Well, my friend, you need to be able to make a decision, but you can’t do it if you are trading undercapitalized and making your trading decisions out of fear and uncertainty.
You are suffering from too much analysis. You are looking at so many things, you no longer can see straight. If you keep on over-analyzing your trades, it may develop into a deep-seated psychological problem.
Carefully analyzing the possible consequences of your trading decisions is healthy, but it becomes unhealthy when it is overdone. When it comes to trading, it’s important to have a clearly defined trading plan. You want to be sure that any given trade is not going to wipe out your trading account. That is one of the reasons we want you to use a time stop in addition to a money stop. When you use both types of stops you are clearly defining the signs and signals that indicate your trading plan is not working, suggesting that you should close out the trade to protect your capital.
Trading, by its very nature, is uncertain. There is little that can be described as security for traders. Every trade is a new event, and every entry is an entirely new business. A trader does not have the luxury of living from his past accomplishments.
If you have an unquenchable thirst for certainty, then trading is not for you. Uncertainty in trading is co-equal with insecurity. If money represents security to you, you have a real problem as a trader. Losing money not only costs you your financial security, but also your emotional security.
At many of my seminars and private tutorings I tell people that I have completely divorced myself from the money involved in trading. I don’t even know until the end of the month whether I have won or lost. I trained myself to think of trading as an endeavor in which I strive to make points. Only later are those points translated to dollars. In that sense, for me trading is a game. But I never lose sight of the fact that trading is also a serious business.
Insecurity in traders who over-analyze manifests in searching for the holy grail of trading, desperately seeking the right indicator or the perfect trade setup. The problem you’re having is that even when you see something, you are not sure it is sufficiently perfect for you to act on. Why? Because you lack confidence in your ability to trade what you see. Because you lack confidence in yourself. And because you fear the pain of another loss.
Here’s how I was taught to do my analytical work.
First, I went through all my charts to get an overview of the markets. During that time, I looked for trending markets. Trend lines were placed on the charts as long as they had a 30° or greater angle. Until I became used to what that looked like, I used a protractor to determine the angle. This action got me used to identifying the trend. These days it is easily done with your software.
Next, I went through all my charts again looking for "against the grain" moves-the intermediate trend that went against the longer term trend. This alerted me to markets that might soon resume trending.
Then I went through all my charts looking for Ross hooks™. I marked each hook with a bright red "h". Then, in light of the size of my margin account, I tried to select those markets that appeared to have the greatest potential, and I placed order entry stops just above or below the hooks. These were resting orders in the market. I tried to never miss a hook. I phoned my orders in daily.
How did I know which markets had the greatest potential? The answer is simple. I selected those markets that had the strongest trend lines.
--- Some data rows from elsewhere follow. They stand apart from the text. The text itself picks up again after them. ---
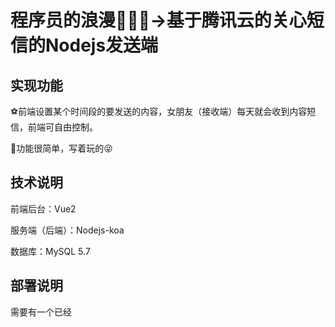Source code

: # 程序员的浪漫👨🏻‍💻→基于腾讯云的关心短信的Nodejs发送端

## 实现功能

⚽️前端设置某个时间段的要发送的内容，女朋友（接收端）每天就会收到内容短信，前端可自由控制。

🏀功能很简单，写着玩的😝

## 技术说明

前端后台：Vue2

服务端（后端）：Nodejs-koa

数据库：MySQL 5.7

## 部署说明

需要有一个已经
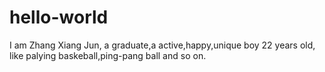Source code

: # hello-world
  I am Zhang Xiang Jun, a graduate,a active,happy,unique boy
  22 years old, like palying baskeball,ping-pang ball and so on.
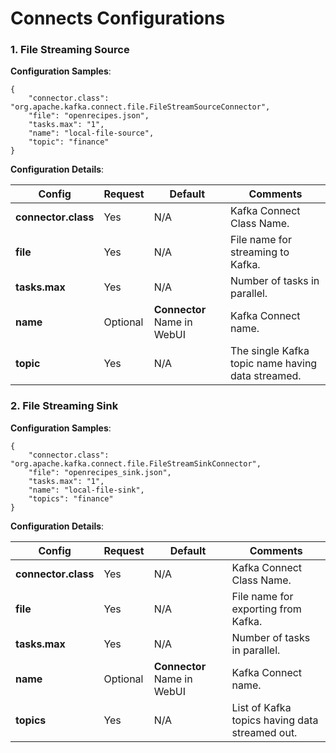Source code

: # Connects Configurations

### 1. File Streaming Source
**Configuration Samples**:

    {
        "connector.class": "org.apache.kafka.connect.file.FileStreamSourceConnector",
        "file": "openrecipes.json",
        "tasks.max": "1",
        "name": "local-file-source",
        "topic": "finance"
    }
**Configuration Details**:

| Config | Request | Default | Comments |
| -- | -- | -- | -- |
| **connector.class** | Yes | N/A | Kafka Connect Class Name.|
| **file** | Yes | N/A | File name for streaming to Kafka. | 
| **tasks.max** |Yes | N/A | Number of tasks in parallel.| 
| **name** |Optional | **Connector** Name in WebUI | Kafka Connect name.| 
| **topic** |Yes | N/A | The single Kafka topic name having data streamed.| 

### 2. File Streaming Sink
**Configuration Samples**:

    {
        "connector.class": "org.apache.kafka.connect.file.FileStreamSinkConnector",
        "file": "openrecipes_sink.json",
        "tasks.max": "1",
        "name": "local-file-sink",
        "topics": "finance"
    }
**Configuration Details**:

| Config | Request | Default | Comments |
| -- | -- | -- | -- |
| **connector.class** | Yes | N/A | Kafka Connect Class Name.|
| **file** | Yes | N/A | File name for exporting from Kafka. | 
| **tasks.max** |Yes | N/A | Number of tasks in parallel.| 
| **name** |Optional | **Connector** Name in WebUI | Kafka Connect name.| 
| **topics** |Yes | N/A | List of Kafka topics having data streamed out.|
Now there was a trick to this. I didn’t want too steep an angle, because in a rising market that often signals that the end of a move is near. Markets that break out too fast and go straight up rarely give an opportunity for entry before they start to chop around in congestion. Markets that have been going up at a steady angle, and suddenly that angle steepens-goes parabolic, are giving a warning that the move may soon be over.
In down markets I was willing to allow a steeper angle, because often a market will move down a lot faster than it moved up.
What I most wanted was trending markets that were making a retracement. Then I could attempt an entry as the market retraced, when it reached the proximity of the trend line, and then seemed to resume its trend, and when it took out the Ross hook™ created by the retracement.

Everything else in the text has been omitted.